## What is being asked
Starting at the line that contains "b[(Intercept) n\_obs:20976] &" in the listing below, write out every line word for word until you have written the line that contains "b[(Intercept) n\_obs:21084] &".

## Supplied data

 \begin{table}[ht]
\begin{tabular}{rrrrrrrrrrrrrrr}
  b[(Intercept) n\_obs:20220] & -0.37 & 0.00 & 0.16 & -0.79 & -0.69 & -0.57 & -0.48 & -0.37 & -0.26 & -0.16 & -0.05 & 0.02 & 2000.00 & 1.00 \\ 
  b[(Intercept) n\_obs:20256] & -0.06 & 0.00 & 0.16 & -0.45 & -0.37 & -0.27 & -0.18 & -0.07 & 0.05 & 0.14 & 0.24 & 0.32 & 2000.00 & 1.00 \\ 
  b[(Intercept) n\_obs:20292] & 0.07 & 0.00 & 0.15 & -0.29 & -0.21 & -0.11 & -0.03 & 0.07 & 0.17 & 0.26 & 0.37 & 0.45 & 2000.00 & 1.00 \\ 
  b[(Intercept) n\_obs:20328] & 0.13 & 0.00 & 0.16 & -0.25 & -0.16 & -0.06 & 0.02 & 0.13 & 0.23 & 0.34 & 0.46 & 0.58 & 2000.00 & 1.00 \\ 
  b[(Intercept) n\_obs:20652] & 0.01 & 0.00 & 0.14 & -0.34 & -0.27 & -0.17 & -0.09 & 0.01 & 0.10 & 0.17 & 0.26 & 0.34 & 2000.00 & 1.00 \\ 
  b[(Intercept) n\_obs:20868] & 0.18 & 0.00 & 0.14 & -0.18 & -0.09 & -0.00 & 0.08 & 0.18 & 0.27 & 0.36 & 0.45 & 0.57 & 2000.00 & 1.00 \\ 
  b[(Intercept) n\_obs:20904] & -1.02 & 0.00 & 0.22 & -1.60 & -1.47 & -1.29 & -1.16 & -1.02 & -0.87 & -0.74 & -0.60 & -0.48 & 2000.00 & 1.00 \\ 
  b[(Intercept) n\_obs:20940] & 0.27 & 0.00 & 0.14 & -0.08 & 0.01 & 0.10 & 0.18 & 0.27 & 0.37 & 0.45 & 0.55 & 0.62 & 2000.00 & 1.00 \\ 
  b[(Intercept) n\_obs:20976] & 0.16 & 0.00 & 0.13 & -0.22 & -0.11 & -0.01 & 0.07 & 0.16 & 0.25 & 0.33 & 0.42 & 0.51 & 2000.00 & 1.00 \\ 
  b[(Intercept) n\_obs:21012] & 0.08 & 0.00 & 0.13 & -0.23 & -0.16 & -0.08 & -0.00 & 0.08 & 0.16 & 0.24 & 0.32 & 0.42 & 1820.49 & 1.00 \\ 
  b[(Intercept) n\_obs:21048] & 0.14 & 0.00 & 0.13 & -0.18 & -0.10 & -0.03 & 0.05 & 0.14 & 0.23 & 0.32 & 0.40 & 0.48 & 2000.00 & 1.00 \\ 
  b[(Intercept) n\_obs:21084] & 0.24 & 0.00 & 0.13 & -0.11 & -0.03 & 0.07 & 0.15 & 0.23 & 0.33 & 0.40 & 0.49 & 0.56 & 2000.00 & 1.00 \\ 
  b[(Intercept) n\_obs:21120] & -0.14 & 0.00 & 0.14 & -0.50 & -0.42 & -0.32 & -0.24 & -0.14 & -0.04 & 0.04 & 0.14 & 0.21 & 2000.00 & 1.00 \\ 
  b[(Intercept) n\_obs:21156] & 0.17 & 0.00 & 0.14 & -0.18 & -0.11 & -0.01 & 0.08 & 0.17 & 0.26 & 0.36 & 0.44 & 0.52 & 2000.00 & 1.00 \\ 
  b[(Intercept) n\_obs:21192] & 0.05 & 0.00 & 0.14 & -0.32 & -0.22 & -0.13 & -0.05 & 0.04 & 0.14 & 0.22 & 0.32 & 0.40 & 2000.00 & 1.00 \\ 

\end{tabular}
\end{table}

## Answer
  b[(Intercept) n\_obs:20976] & 0.16 & 0.00 & 0.13 & -0.22 & -0.11 & -0.01 & 0.07 & 0.16 & 0.25 & 0.33 & 0.42 & 0.51 & 2000.00 & 1.00 \\ 
  b[(Intercept) n\_obs:21012] & 0.08 & 0.00 & 0.13 & -0.23 & -0.16 & -0.08 & -0.00 & 0.08 & 0.16 & 0.24 & 0.32 & 0.42 & 1820.49 & 1.00 \\ 
  b[(Intercept) n\_obs:21048] & 0.14 & 0.00 & 0.13 & -0.18 & -0.10 & -0.03 & 0.05 & 0.14 & 0.23 & 0.32 & 0.40 & 0.48 & 2000.00 & 1.00 \\ 
  b[(Intercept) n\_obs:21084] & 0.24 & 0.00 & 0.13 & -0.11 & -0.03 & 0.07 & 0.15 & 0.23 & 0.33 & 0.40 & 0.49 & 0.56 & 2000.00 & 1.00 \\ 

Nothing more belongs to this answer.